In 1931, during the Harlem Renaissance, Moore received a Master of Arts and professional diploma in music at Columbia University's Teachers College. From 1952-3, Moore studied composition with Howard Murphy at the Manhattan School of Music, and would often attend composition workshops at the Eastman School of Music.

Career
Although her teachers encouraged her to continue her studies by enrolling at the Juilliard School, Undine Smith Moore instead took a job as supervisor of music in the public schools in Goldsboro, North Carolina. In 1927, Moore was hired as piano instructor and organist at Virginia State College (now Virginia State University) in Petersburg, where she was also assigned with teaching classes in counterpoint and theory, for which she was "particularly renowned". The college appointed Moore director of the D. Webster Davis Laboratory High School chorus, and due to the school's low budget, Moore would write her own music to cater towards the students' needs.

In 1938, Undine Smith married Dr. James Arthur Moore, the chair of the physical education department at Virginia State College. The couple often performed together in recitals, as James Moore was a trained vocalist. On 4 January 1941 Moore gave birth to their daughter, Marie Hardie.

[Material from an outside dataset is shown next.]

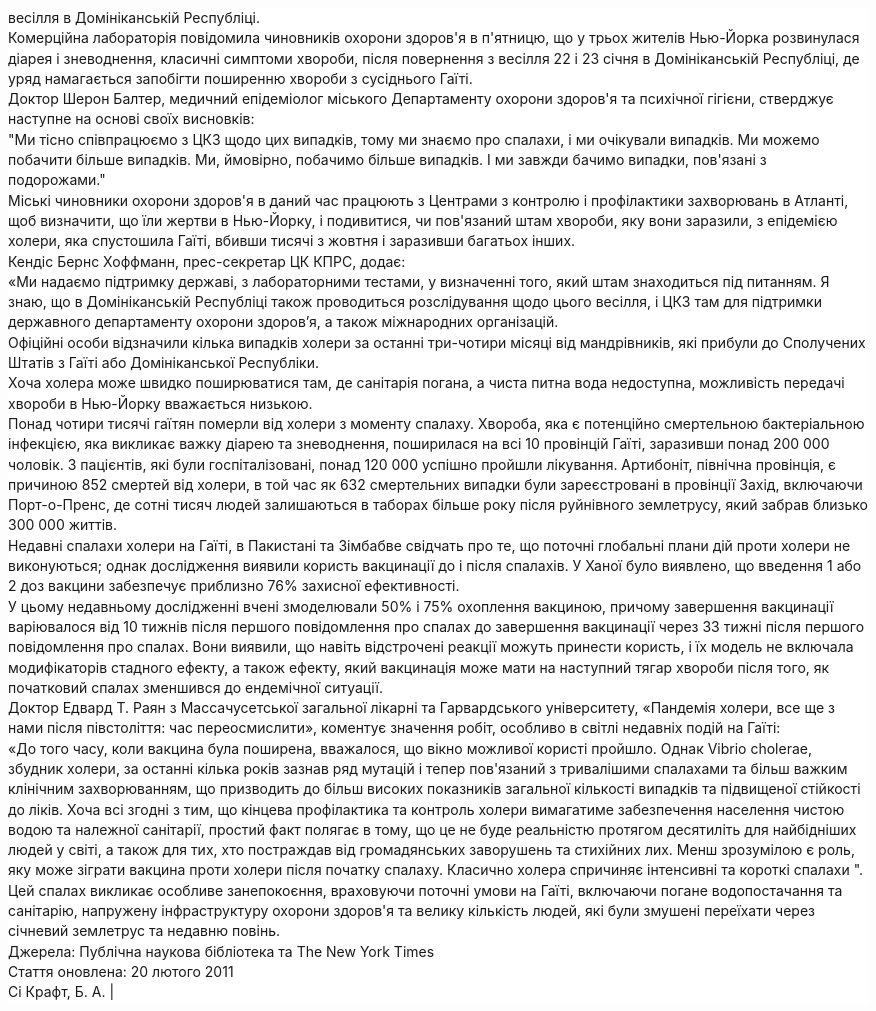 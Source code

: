 весілля в Домініканській Республіці.<br/>Комерційна лабораторія повідомила чиновників охорони здоров'я в п'ятницю, що у трьох жителів Нью-Йорка розвинулася діарея і зневоднення, класичні симптоми хвороби, після повернення з весілля 22 і 23 січня в Домініканській Республіці, де уряд намагається запобігти поширенню хвороби з сусіднього Гаїті.<br/>Доктор Шерон Балтер, медичний епідеміолог міського Департаменту охорони здоров'я та психічної гігієни, стверджує наступне на основі своїх висновків:<br/>"Ми тісно співпрацюємо з ЦКЗ щодо цих випадків, тому ми знаємо про спалахи, і ми очікували випадків. Ми можемо побачити більше випадків. Ми, ймовірно, побачимо більше випадків. І ми завжди бачимо випадки, пов'язані з подорожами."<br/>Міські чиновники охорони здоров'я в даний час працюють з Центрами з контролю і профілактики захворювань в Атланті, щоб визначити, що їли жертви в Нью-Йорку, і подивитися, чи пов'язаний штам хвороби, яку вони заразили, з епідемією холери, яка спустошила Гаїті, вбивши тисячі з жовтня і заразивши багатьох інших.<br/>Кендіс Бернс Хоффманн, прес-секретар ЦК КПРС, додає:<br/>«Ми надаємо підтримку державі, з лабораторними тестами, у визначенні того, який штам знаходиться під питанням. Я знаю, що в Домініканській Республіці також проводиться розслідування щодо цього весілля, і ЦКЗ там для підтримки державного департаменту охорони здоров’я, а також міжнародних організацій.<br/>Офіційні особи відзначили кілька випадків холери за останні три-чотири місяці від мандрівників, які прибули до Сполучених Штатів з Гаїті або Домініканської Республіки.<br/>Хоча холера може швидко поширюватися там, де санітарія погана, а чиста питна вода недоступна, можливість передачі хвороби в Нью-Йорку вважається низькою.<br/>Понад чотири тисячі гаїтян померли від холери з моменту спалаху. Хвороба, яка є потенційно смертельною бактеріальною інфекцією, яка викликає важку діарею та зневоднення, поширилася на всі 10 провінцій Гаїті, заразивши понад 200 000 чоловік. З пацієнтів, які були госпіталізовані, понад 120 000 успішно пройшли лікування. Артибоніт, північна провінція, є причиною 852 смертей від холери, в той час як 632 смертельних випадки були зареєстровані в провінції Захід, включаючи Порт-о-Пренс, де сотні тисяч людей залишаються в таборах більше року після руйнівного землетрусу, який забрав близько 300 000 життів.<br/>Недавні спалахи холери на Гаїті, в Пакистані та Зімбабве свідчать про те, що поточні глобальні плани дій проти холери не виконуються; однак дослідження виявили користь вакцинації до і після спалахів. У Ханої було виявлено, що введення 1 або 2 доз вакцини забезпечує приблизно 76% захисної ефективності.<br/>У цьому недавньому дослідженні вчені змоделювали 50% і 75% охоплення вакциною, причому завершення вакцинації варіювалося від 10 тижнів після першого повідомлення про спалах до завершення вакцинації через 33 тижні після першого повідомлення про спалах. Вони виявили, що навіть відстрочені реакції можуть принести користь, і їх модель не включала модифікаторів стадного ефекту, а також ефекту, який вакцинація може мати на наступний тягар хвороби після того, як початковий спалах зменшився до ендемічної ситуації.<br/>Доктор Едвард Т. Раян з Массачусетської загальної лікарні та Гарвардського університету, «Пандемія холери, все ще з нами після півстоліття: час переосмислити», коментує значення робіт, особливо в світлі недавніх подій на Гаїті:<br/>«До того часу, коли вакцина була поширена, вважалося, що вікно можливої користі пройшло. Однак Vibrio cholerae, збудник холери, за останні кілька років зазнав ряд мутацій і тепер пов'язаний з тривалішими спалахами та більш важким клінічним захворюванням, що призводить до більш високих показників загальної кількості випадків та підвищеної стійкості до ліків. Хоча всі згодні з тим, що кінцева профілактика та контроль холери вимагатиме забезпечення населення чистою водою та належної санітарії, простий факт полягає в тому, що це не буде реальністю протягом десятиліть для найбідніших людей у світі, а також для тих, хто постраждав від громадянських заворушень та стихійних лих. Менш зрозумілою є роль, яку може зіграти вакцина проти холери після початку спалаху. Класично холера спричиняє інтенсивні та короткі спалахи ".<br/>Цей спалах викликає особливе занепокоєння, враховуючи поточні умови на Гаїті, включаючи погане водопостачання та санітарію, напружену інфраструктуру охорони здоров'я та велику кількість людей, які були змушені переїхати через січневий землетрус та недавню повінь.<br/>Джерела: Публічна наукова бібліотека та The New York Times<br/>Стаття оновлена: 20 лютого 2011<br/>Сі Крафт, Б. А. |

In 1969, Undine Smith Moore and Altona Trent Johns become co-founders of the Black Music Center at Virginia State College, which aimed to educate members about the "contributions of black people to the music of the United States and the world." Aside from teaching, Moore considered the Center to be her "most significant accomplishment. In 1972, the Black Music Center closed after Undine Smith Moore retired from Virginia State College. Moore traveled widely as a professor and lectured on black composers and also conducted workshops. Moore was a visiting professor at Carleton College and the College of Saint Benedict, and an adjunct professor at Virginia Union University during the 1970s. She continued her teaching career as a distinguished professor at Virginia Union University until 1976, meanwhile teaching at multiple colleges in Minnesota. Moore taught various musicians including Camilla Williams, Leon Thompson, Billy Taylor, Phil Medley, and Robert Fryson.

Honors
In 1973, Undine Smith Moore was presented with the Humanitarian award from Fisk University. In 1975, Moore was labeled music laureate of the state of Virginia, and the National Association of Negro Musicians named her an "outstanding educator". Indiana University awarded her an honorary doctorate the following year. Moore's contributions to music were recognized by the National Black Caucus, and in 1981 Moore was invited to deliver the keynote address at the first National Congress on Women in Music at New York University. Among her many awards was a Candace Award from the National Coalition of 100 Black Women in 1984. She was given the Virginia Governor's Award in the Arts in 1985.

Death
On 6 February 1989, aged 84, Undine Smith Moore suffered a stroke. At her funeral, several of her spiritual arrangements were performed. She was buried in the Eastview Cemetery in Petersburg, Virginia. A composition by Adolphus Hailstork, "I Will Lift Up Mine Eyes", was created in 1989 to honor her memory. A historical marker was approved in 2010 for installation in Petersburg. Moore was named one of the Virginia Women in History for 2017.

Music

Style
Looking back at her years at Fisk University, Undine Smith Moore described her early compositions, especially her piano music, as having a general similarity to the music of Leopold Godowsky. Her compositional style did not "include any African American elements", and Moore did not produce much music until 1953 (during her studies with Howard Murphy), when a "marked change in style took place". Moore would transcribe melodies that her mother sang, which gradually inspired her use of African-American spirituals in her music. Of these melodies and her adaptations of them to her music, Moore said:

In 1953, Moore composed the "powerful and dissonant" piano solo Before I'd be a Slave, "characterized by tone clusters, bitonality, and quartal harmonies"—a significant step away from her tonal vocal writing. Moore acknowledged that there was "almost always strong contrapuntal influence" in her music, which began leaning towards a more dissonant counterpoint after 1953. Helen Walker-Hill, author of From Spirituals to Symphonies, writes that Moore's compositional style was "freely tonal… sometimes strongly modal, often using twentieth-century techniques…, frequently using recitative… style, almost always strongly contrapuntal, and dominated by the black idiom." As for the influence of African-American traditional music, Walker-Hill writes:

In a volume of The Choral Journal, Carl Harris analyzes Moore's music as being influenced by "ragtime, blues, jazz, and gospel music". Moore herself, however, only acknowledged "black folk music and Bach as true influences". Of the philosophy of her music, Moore has stated:

Compositions
The works of Undine Smith Moore range "from arrangements of spirituals, to solo art songs, instrumental chamber music, and multimovement works for chorus, soloists, and instruments." Although she composed more than one hundred pieces between 1925 and 1987, only twenty-six were published during her lifetime. Moore wrote over 50 choral works, 21 compositions for solo voice and accompaniment, and 18 instrumental pieces. Most of this work occurred after 1950. The 1970s were Moore's "most prolific" years, with twenty-seven works composed.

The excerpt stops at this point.